Hamiltonicity and Structure of Classes of Minor-Free Graphs

Abstract

The main results of this dissertation are Hamiltonicity and structural results for graphs on surfaces and graphs with certain forbidden minors.

The first result is related to a conjecture due to Grunbaum and Nash-Williams which states that all 4-connected graphs on the torus are Hamiltonian. One approach to prove this conjecture is to extend the proof techniques of a result due to Thomas and Yu which says that every edge of a 4-connected projective-planar graph is on a Hamilton cycle. However the analogous result is not true for graphs on the torus. Thomassen provided examples of 4-connected toroidal graphs such that some edges of each graph are not contained in any Hamilton cycle. Our result shows that these examples are critical in a certain sense.

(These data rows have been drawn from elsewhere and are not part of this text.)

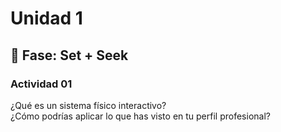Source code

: # Unidad 1

## 🔎 Fase: Set + Seek

### Actividad 01 

¿Qué es un sistema físico interactivo?  
¿Cómo podrías aplicar lo que has visto en tu perfil profesional?
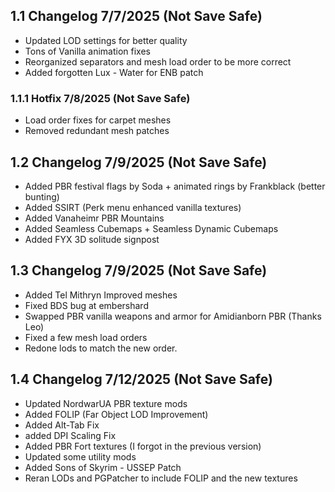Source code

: ## 1.1 Changelog 7/7/2025 (Not Save Safe)

- Updated LOD settings for better quality
- Tons of Vanilla animation fixes
- Reorganized separators and mesh load order to be more correct
- Added forgotten Lux - Water for ENB patch

### 1.1.1 Hotfix 7/8/2025 (Not Save Safe)

- Load order fixes for carpet meshes
- Removed redundant mesh patches

## 1.2 Changelog 7/9/2025 (Not Save Safe)

- Added PBR festival flags by Soda + animated rings by Frankblack (better bunting)
- Added SSIRT (Perk menu enhanced vanilla textures)
- Added Vanaheimr PBR Mountains
- Added Seamless Cubemaps + Seamless Dynamic Cubemaps
- Added FYX 3D solitude signpost

## 1.3 Changelog 7/9/2025 (Not Save Safe)

- Added Tel Mithryn Improved meshes
- Fixed BDS bug at embershard
- Swapped PBR vanilla weapons and armor for Amidianborn PBR (Thanks Leo)
- Fixed a few mesh load orders
- Redone lods to match the new order.

## 1.4 Changelog 7/12/2025 (Not Save Safe)

- Updated NordwarUA PBR texture mods
- Added FOLIP (Far Object LOD Improvement)
- Added Alt-Tab Fix
- added DPI Scaling Fix
- Added PBR Fort textures (I forgot in the previous version)
- Updated some utility mods
- Added Sons of Skyrim - USSEP Patch
- Reran LODs and PGPatcher to include FOLIP and the new textures
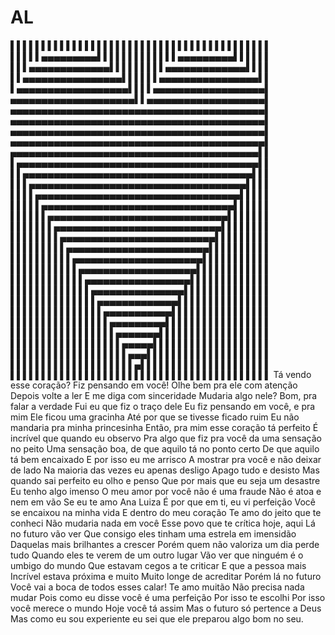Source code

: # AL
▌▌▌▌▌▌▌▌▌▌▌▌▌▌▌▌▌▌▌▌▌▌▌▌▌▌▌▌▌▌▌▌▌▌▌▌▌▌▌▌▌▌  ▌▌▌▌▌▄▄▄▄▄▄▄▄▄▌▌▌▌▌▌▌▌▌▌▌▌▌▄▄▄▄▄▄▄▄▄▌▌▌▌▌▌ ▌▌▌▄▄▄▄▄▄▄▄▄▄▄▄▄▌▌▌▌▌▌▌▌▌▄▄▄▄▄▄▄▄▄▄▄▄▄▌▌▌▌ ▌▌▄▄▄▄▄▄▄▄▄▄▄▄▄▄▄▄▌▌▌▌▌▌▄▄▄▄▄▄▄▄▄▄▄▄▄▄▄▄▌▌ ▌▄▄▄▄▄▄▄▄▄▄▄▄▄▄▄▄▄▄▌▌▌▌▄▄▄▄▄▄▄▄▄▄▄▄▄▄▄▄▄▄▌ ▄▄▄▄▄▄▄▄▄▄▄▄▄▄▄▄▄▄▄▄▌▌▄▄▄▄▄▄▄▄▄▄▄▄▄▄▄▄▄▄▄▌ ▄▄▄▄▄▄▄▄▄▄▄▄▄▄▄▄▄▄▄▄▄▄▄▄▄▄▄▄▄▄▄▄▄▄▄▄▄▄▄▄▄▌ ▄▄▄▄▄▄▄▄▄▄▄▄▄▄▄▄▄▄▄▄▄▄▄▄▄▄▄▄▄▄▄▄▄▄▄▄▄▄▄▄▄▌ ▄▄▄▄▄▄▄▄▄▄▄▄▄▄▄▄▄▄▄▄▄▄▄▄▄▄▄▄▄▄▄▄▄▄▄▄▄▄▄▄▄▌ ▄▄▄▄▄▄▄▄▄▄▄▄▄▄▄▄▄▄▄▄▄▄▄▄▄▄▄▄▄▄▄▄▄▄▄▄▄▄▄▄▄▌ ▄▄▄▄▄▄▄▄▄▄▄▄▄▄▄▄▄▄▄▄▄▄▄▄▄▄▄▄▄▄▄▄▄▄▄▄▄▄▄▄▌▌ ▌▄▄▄▄▄▄▄▄▄▄▄▄▄▄▄▄▄▄▄▄▄▄▄▄▄▄▄▄▄▄▄▄▄▄▄▄▄▄▄▌▌ ▌▌▄▄▄▄▄▄▄▄▄▄▄▄▄▄▄▄▄▄▄▄▄▄▄▄▄▄▄▄▄▄▄▄▄▄▄▄▄▌▌▌ ▌▌▌▄▄▄▄▄▄▄▄▄▄▄▄▄▄▄▄▄▄▄▄▄▄▄▄▄▄▄▄▄▄▄▄▄▄▄▌▌▌▌ ▌▌▌▌▄▄▄▄▄▄▄▄▄▄▄▄▄▄▄▄▄▄▄▄▄▄▄▄▄▄▄▄▄▄▄▄▄▌▌▌▌▌ ▌▌▌▌▌▄▄▄▄▄▄▄▄▄▄▄▄▄▄▄▄▄▄▄▄▄▄▄▄▄▄▄▄▄▄▄▌▌▌▌▌▌ ▌▌▌▌▌▌▄▄▄▄▄▄▄▄▄▄▄▄▄▄▄▄▄▄▄▄▄▄▄▄▄▄▄▄▄▌▌▌▌▌▌▌ ▌▌▌▌▌▌▌▄▄▄▄▄▄▄▄▄▄▄▄▄▄▄▄▄▄▄▄▄▄▄▄▄▄▄▌▌▌▌▌▌▌▌ ▌▌▌▌▌▌▌▌▄▄▄▄▄▄▄▄▄▄▄▄▄▄▄▄▄▄▄▄▄▄▄▄▄▌▌▌▌▌▌▌▌▌ ▌▌▌▌▌▌▌▌▌▄▄▄▄▄▄▄▄▄▄▄▄▄▄▄▄▄▄▄▄▄▄▄▌▌▌▌▌▌▌▌▌▌ ▌▌▌▌▌▌▌▌▌▌▄▄▄▄▄▄▄▄▄▄▄▄▄▄▄▄▄▄▄▄▄▌▌▌▌▌▌▌▌▌▌▌ ▌▌▌▌▌▌▌▌▌▌▌▄▄▄▄▄▄▄▄▄▄▄▄▄▄▄▄▄▄▄▌▌▌▌▌▌▌▌▌▌▌▌ ▌▌▌▌▌▌▌▌▌▌▌▌▄▄▄▄▄▄▄▄▄▄▄▄▄▄▄▄▄▌▌▌▌▌▌▌▌▌▌▌▌▌ ▌▌▌▌▌▌▌▌▌▌▌▌▌▄▄▄▄▄▄▄▄▄▄▄▄▄▄▄▌▌▌▌▌▌▌▌▌▌▌▌▌▌ ▌▌▌▌▌▌▌▌▌▌▌▌▌▌▄▄▄▄▄▄▄▄▄▄▄▄▄▌▌▌▌▌▌▌▌▌▌▌▌▌▌▌ ▌▌▌▌▌▌▌▌▌▌▌▌▌▌▌▄▄▄▄▄▄▄▄▄▄▄▌▌▌▌▌▌▌▌▌▌▌▌▌▌▌▌ ▌▌▌▌▌▌▌▌▌▌▌▌▌▌▌▌▄▄▄▄▄▄▄▄▄▌▌▌▌▌▌▌▌▌▌▌▌▌▌▌▌▌ ▌▌▌▌▌▌▌▌▌▌▌▌▌▌▌▌▌▄▄▄▄▄▄▄▌▌▌▌▌▌▌▌▌▌▌▌▌▌▌▌▌▌ ▌▌▌▌▌▌▌▌▌▌▌▌▌▌▌▌▌▌▄▄▄▄▄▌▌▌▌▌▌▌▌▌▌▌▌▌▌▌▌▌▌▌ ▌▌▌▌▌▌▌▌▌▌▌▌▌▌▌▌▌▌▌▄▄▄▌▌▌▌▌▌▌▌▌▌▌▌▌▌▌▌▌▌▌▌ ▌▌▌▌▌▌▌▌▌▌▌▌▌▌▌▌▌▌▌▌▄▌▌▌▌▌▌▌▌▌▌▌▌▌▌▌▌▌▌▌▌▌ ▌▌▌▌▌▌▌▌▌▌▌▌▌▌▌▌▌▌▌▌▌▌▌▌▌▌▌▌▌▌▌▌▌▌▌▌▌▌▌▌▌▌  Tá vendo esse coração? Fiz pensando em você! Olhe bem pra ele com atenção Depois volte a ler E me diga com sinceridade Mudaria algo nele? Bom, pra falar a verdade Fui eu que fiz o traço dele Eu fiz pensando em você, e pra mim  Ele ficou uma gracinha Até por que se tivesse ficado ruim Eu não mandaria pra minha princesinha Então, pra mim esse coração tá perfeito É incrível que quando eu observo Pra algo que fiz pra você da uma sensação no peito Uma sensação boa, de que aquilo tá no ponto certo De que aquilo tá bem encaixado  E por isso eu me arrisco A mostrar pra você e não deixar de lado Na maioria das vezes eu apenas desligo Apago tudo e desisto Mas quando sai perfeito eu olho e penso Que por mais que eu seja um desastre  Eu tenho algo imenso O meu amor por você não é uma fraude Não é atoa e nem em vão Se eu te amo Ana Luiza É por que em ti, eu vi perfeição Você se encaixou na minha vida E dentro do meu coração Te amo do jeito que te conheci Não mudaria nada em você Esse povo que te crítica hoje, aqui Lá no futuro vão ver Que consigo eles tinham uma estrela em imensidão Daquelas mais brilhantes a crescer Porém quem não valoriza um dia perde tudo Quando eles te verem de um outro lugar Vão ver que ninguém é o umbigo do mundo Que estavam cegos a te criticar E que a pessoa mais Incrível estava próxima e muito Muito longe de acreditar Porém lá no futuro Você vai a boca de todos esses calar! Te amo muitão Não precisa nada mudar Pois como eu disse você é uma perfeição Por isso te escolhi Por isso você merece o mundo Hoje você tá assim Mas o futuro só pertence a Deus Mas como eu sou experiente eu sei que ele preparou algo bom no seu.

The second and third results concern minor-free graphs. Tutte proved that every 4-connected planar graph is Hamiltonian. Not all 3-connected planar graphs are Hamiltonian, however: the Herschel graph is one example. Our second result proves that all 3-connected, planar, K_{2,5}-minor-free graphs are Hamiltonian. We give examples to show that the K_{2,5}-minor-free condition cannot be weakened to K_{2,6}-minor-free. The final result is a complete characterization of all K_{2,4}-minor-free graphs. To prove both of these results we first provide a characterization of rooted-K_{2,2}-minor-free graphs. We also prove several useful results concerning Hamilton paths in rooted K_{2,2}-minor-free graphs.